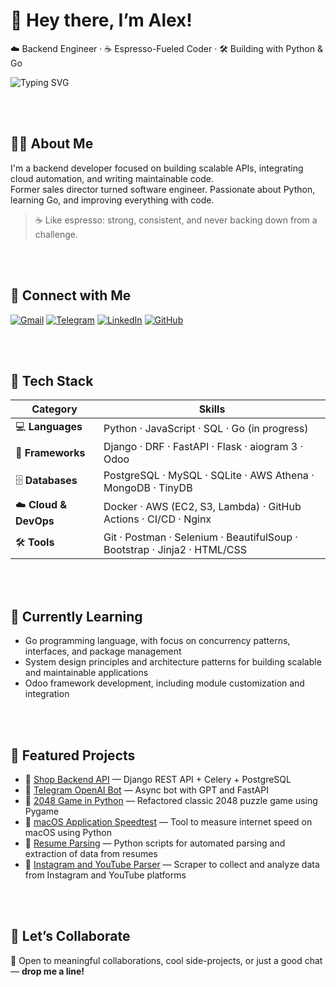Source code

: # 👋 Hey there, I’m Alex!

☁️ Backend Engineer · ☕ Espresso-Fueled Coder · 🛠️ Building with Python & Go

![Typing SVG](https://readme-typing-svg.demolab.com?font=Fira+Code&size=24&pause=1000&center=false&vCenter=true&width=1000&lines=Backend+Developer+%7C+Python+%7C+Go;Clean+Code+%7C+Cloud+Automation+%7C+AI+Integration;Always+Learning+%7C+Always+Shipping)

<br><br>

## 👨‍💻 About Me

I'm a backend developer focused on building scalable APIs, integrating cloud automation, and writing maintainable code.  
Former sales director turned software engineer. Passionate about Python, learning Go, and improving everything with code.

> ☕️ Like espresso: strong, consistent, and never backing down from a challenge.

<br><br>

## 🔗 Connect with Me

[![Gmail](https://img.icons8.com/color/48/000000/gmail--v1.png)](mailto:a8696tk@gmail.com)
[![Telegram](https://img.icons8.com/color/48/000000/telegram-app--v1.png)](https://t.me/Aleksandr_Tk)
[![LinkedIn](https://img.icons8.com/color/48/000000/linkedin.png)](https://linkedin.com/in/aleksandrtk/)
[![GitHub](https://img.icons8.com/ios-glyphs/48/000000/github.png)](https://github.com/AlexTkDev)

<br><br>

## 🚀 Tech Stack

| **Category**           | **Skills**                                                                |
|------------------------|---------------------------------------------------------------------------|
| 💻 **Languages**       | Python · JavaScript · SQL · Go (in progress)                              |
| 🧩 **Frameworks**      | Django · DRF · FastAPI · Flask · aiogram 3 · Odoo                         |
| 🗄️ **Databases**      | PostgreSQL · MySQL · SQLite · AWS Athena · MongoDB · TinyDB               |
| ☁️ **Cloud & DevOps** | Docker · AWS (EC2, S3, Lambda) · GitHub Actions · CI/CD · Nginx           |
| 🛠️ **Tools**           | Git · Postman · Selenium · BeautifulSoup · Bootstrap · Jinja2 · HTML/CSS  |

<br><br>

## 🧠 Currently Learning

- Go programming language, with focus on concurrency patterns, interfaces, and package management  
- System design principles and architecture patterns for building scalable and maintainable applications  
- Odoo framework development, including module customization and integration

<br><br>

## 📂 Featured Projects

- 🔹 [Shop Backend API](https://github.com/AlexTkDev/shop-backend) — Django REST API + Celery + PostgreSQL  
- 🔹 [Telegram OpenAI Bot](https://github.com/AlexTkDev/aiogram-gpt-bot) — Async bot with GPT and FastAPI  
- 🔹 [2048 Game in Python](https://github.com/AlexTkDev/2048-Game-in-Python) — Refactored classic 2048 puzzle game using Pygame  
- 🔹 [macOS Application Speedtest](https://github.com/AlexTkDev/macOS_application_speedtest_for_python) — Tool to measure internet speed on macOS using Python  
- 🔹 [Resume Parsing](https://github.com/AlexTkDev/resume_parsing) — Python scripts for automated parsing and extraction of data from resumes  
- 🔹 [Instagram and YouTube Parser](https://github.com/AlexTkDev/parser_Instagram_and_YouTube) — Scraper to collect and analyze data from Instagram and YouTube platforms  

<br><br>

## 🤝 Let’s Collaborate

👀 Open to meaningful collaborations, cool side-projects, or just a good chat — **drop me a line!**
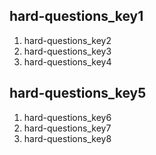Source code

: ## hard-questions_key1
1. hard-questions_key2
2. hard-questions_key3
3. hard-questions_key4
## hard-questions_key5
1. hard-questions_key6
2. hard-questions_key7
3. hard-questions_key8
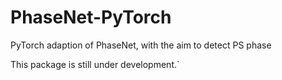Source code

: # PhaseNet-PyTorch
PyTorch adaption of PhaseNet, with the aim to detect PS phase

This package is still under development.`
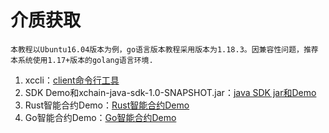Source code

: # 介质获取

    本教程以Ubuntu16.04版本为例，go语言版本教程采用版本为1.18.3。因兼容性问题，推荐本系统使用1.17+版本的golang语言环境.

1. xccli：[client命令行工具](https://gitee.com/xabl/xchain)
2. SDK Demo和xchain-java-sdk-1.0-SNAPSHOT.jar：[java SDK jar和Demo](https://gitee.com/xabl/sdk)
3. Rust智能合约Demo：[Rust智能合约Demo](https://github.com/XAbaiyangdian/xchaindoc/blob/2.0/source/ApplicationAccess/contract/test.zip)
4. Go智能合约Demo：[Go智能合约Demo](https://github.com/XAbaiyangdian/xchaindoc/blob/2.0/source/ApplicationAccess/contract/cosmwasm-go.zip)
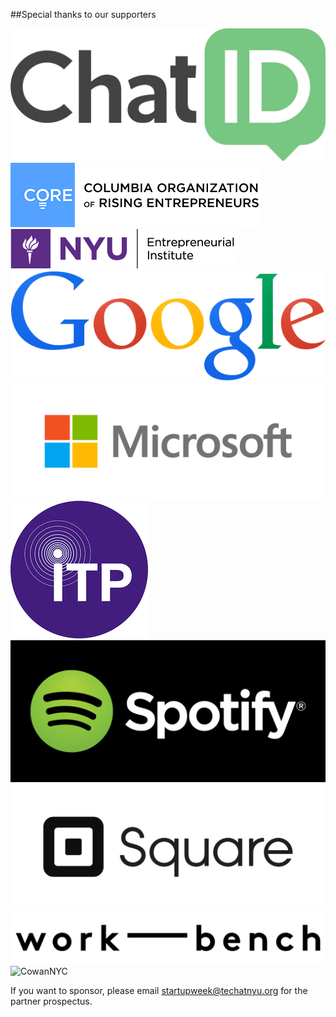 ##Special thanks to our supporters

<img src="/lib/logos/chatid.png" alt="ChatID" class="two-n-plus-oneth three-n-plus-oneth" /><img src="/lib/logos/core.png" alt="CORE at Columbia" class="two-n-plus-oneth" /><img src="/lib/logos/elab.png" alt="NYU Leslie Entrepreneurship Institute" class="two-n-plus-oneth"><img src="/lib/logos/google.png" alt="Google" class="two-n-plus-oneth three-n-plus-oneth" /><img src="/lib/logos/microsoft.png" alt="Microsoft" class="two-n-plus-oneth" /><img src="/lib/logos/itp.png" alt="NYU ITP at Tisch" class="two-n-plus-oneth" /><img src="/lib/logos/spotify.png" alt="Spotify" class="two-n-plus-oneth three-n-plus-oneth" /><img src="/lib/logos/square.png" alt="Square" class="two-n-plus-oneth" /><img src="/lib/logos/work-bench.png" class="two-n-plus-oneth" /><img src="http://files.tnyu.org/upload_4888f906ad62ef510d3326ad6dc8f668_2f0ccd08-dc86-11e4-92bf-17509d290d64.jpg" alt="CowanNYC" class="two-n-plus-oneth" />

If you want to sponsor, please email [startupweek@techatnyu.org](mailto:jobfair@techatnyu.org) for the partner prospectus.
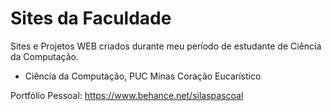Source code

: # Sites da Faculdade
Sites e Projetos WEB criados durante meu período de estudante de Ciência da Computação.
  - Ciência da Computação, PUC Minas Coração Eucarístico

Portfólio Pessoal: https://www.behance.net/silaspascoal
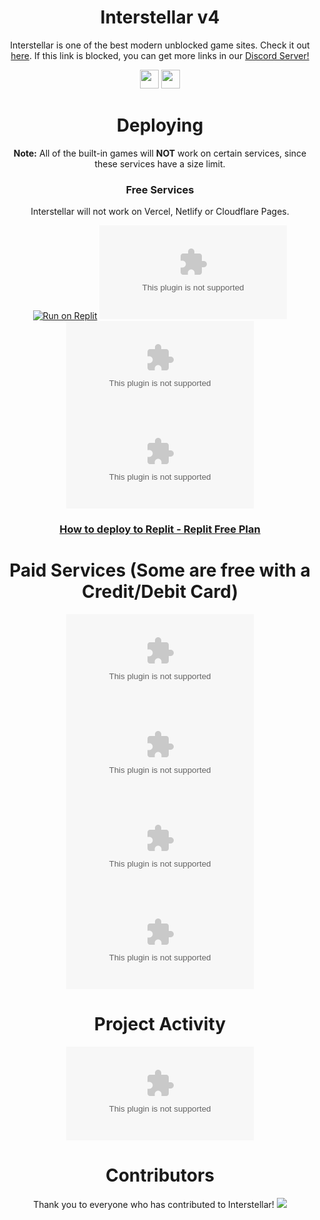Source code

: <div align='center'>

# Interstellar v4

Interstellar is one of the best modern unblocked game sites. Check it out <a href="https://github.com/nepthsy/Interstellar-V4/releases/download/v2.0/Software.zip">here</a>. If this link is blocked, you can get more links in our <a href="https://github.com/nepthsy/Interstellar-V4/releases/download/v2.0/Software.zip">Discord Server!</a>

<a href="https://github.com/nepthsy/Interstellar-V4/releases/download/v2.0/Software.zip"><img height="30px" src="https://github.com/nepthsy/Interstellar-V4/releases/download/v2.0/Software.zip"><img></a>
<a href="https://github.com/nepthsy/Interstellar-V4/releases/download/v2.0/Software.zip"><img height="30px" src="https://github.com/nepthsy/Interstellar-V4/releases/download/v2.0/Software.zip"><img></a>
</p>  

# Deploying

**Note:**  All of the built-in games will **NOT** work on certain services, since these services have a size limit.
  
### Free Services

 Interstellar will not work on Vercel, Netlify or Cloudflare Pages.

<a target="_blank" href="https://github.com/nepthsy/Interstellar-V4/releases/download/v2.0/Software.zip"><img alt="Run on Replit" src="https://github.com/nepthsy/Interstellar-V4/releases/download/v2.0/Software.zip"></a>
[![Remix on Glitch](https://github.com/nepthsy/Interstellar-V4/releases/download/v2.0/Software.zip)](https://github.com/nepthsy/Interstellar-V4/releases/download/v2.0/Software.zip!/import/github/interstellarnetwork/interstellar-deployable)
[![Deploy to Render](https://github.com/nepthsy/Interstellar-V4/releases/download/v2.0/Software.zip)](https://github.com/nepthsy/Interstellar-V4/releases/download/v2.0/Software.zip)
[![Deploy to Cyclic](https://github.com/nepthsy/Interstellar-V4/releases/download/v2.0/Software.zip)](https://github.com/nepthsy/Interstellar-V4/releases/download/v2.0/Software.zip)


### <a href="https://github.com/nepthsy/Interstellar-V4/releases/download/v2.0/Software.zip(Semi-Advanced)">How to deploy to Replit - Replit Free Plan</a>

# Paid Services (Some are free with a Credit/Debit Card)

[![Deploy to Heroku](https://github.com/nepthsy/Interstellar-V4/releases/download/v2.0/Software.zip)](https://github.com/nepthsy/Interstellar-V4/releases/download/v2.0/Software.zip)
[![Deploy to Oracle Cloud](https://github.com/nepthsy/Interstellar-V4/releases/download/v2.0/Software.zip)](https://github.com/nepthsy/Interstellar-V4/releases/download/v2.0/Software.zip)
[![Deploy to Koyeb](https://github.com/nepthsy/Interstellar-V4/releases/download/v2.0/Software.zip)](https://github.com/nepthsy/Interstellar-V4/releases/download/v2.0/Software.zip%start)
[![Run on Google Cloud](https://github.com/nepthsy/Interstellar-V4/releases/download/v2.0/Software.zip)](https://github.com/nepthsy/Interstellar-V4/releases/download/v2.0/Software.zip)





# Project Activity

![Alt](https://github.com/nepthsy/Interstellar-V4/releases/download/v2.0/Software.zip "Repobeats analytics image")



# Contributors 
Thank you to everyone who has contributed to Interstellar!
<img src="https://github.com/nepthsy/Interstellar-V4/releases/download/v2.0/Software.zip"/>











 
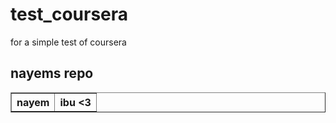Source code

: # test_coursera
for a simple test of coursera
## nayems repo
<table border="1">
  <th>nayem</th>
  <th>ibu <3 </th>
</table>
- - -
EXERCISE DIRECTIONS =
In the records, locate each line holding the string "Ciência" and copy it.

TASK SOLUTION =
Sites e Projetos WEB criados durante meu período de estudante de Ciência da Computação.
  - Ciência da Computação, PUC Minas Coração Eucarístico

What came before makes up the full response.